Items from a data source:
---------------

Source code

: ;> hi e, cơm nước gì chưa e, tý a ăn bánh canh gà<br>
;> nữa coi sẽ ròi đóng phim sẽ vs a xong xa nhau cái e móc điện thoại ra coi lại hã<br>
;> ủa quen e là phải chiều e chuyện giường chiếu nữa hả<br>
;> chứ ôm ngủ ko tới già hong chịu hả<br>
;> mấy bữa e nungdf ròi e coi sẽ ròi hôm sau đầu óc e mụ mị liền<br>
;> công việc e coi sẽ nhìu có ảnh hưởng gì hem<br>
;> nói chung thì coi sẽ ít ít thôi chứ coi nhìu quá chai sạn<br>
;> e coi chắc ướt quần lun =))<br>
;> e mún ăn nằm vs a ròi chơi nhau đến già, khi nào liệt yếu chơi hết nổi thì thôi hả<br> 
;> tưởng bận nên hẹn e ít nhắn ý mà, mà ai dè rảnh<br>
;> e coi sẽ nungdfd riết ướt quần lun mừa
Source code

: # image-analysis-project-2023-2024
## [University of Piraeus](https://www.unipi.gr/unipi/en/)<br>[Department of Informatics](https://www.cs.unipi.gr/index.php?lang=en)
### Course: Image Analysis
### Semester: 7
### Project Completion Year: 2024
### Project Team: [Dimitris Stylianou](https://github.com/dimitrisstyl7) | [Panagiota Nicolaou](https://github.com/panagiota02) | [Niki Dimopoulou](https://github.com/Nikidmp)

---------------

Provide the number of lines above in which the word "nhau" appears, with no further words.

2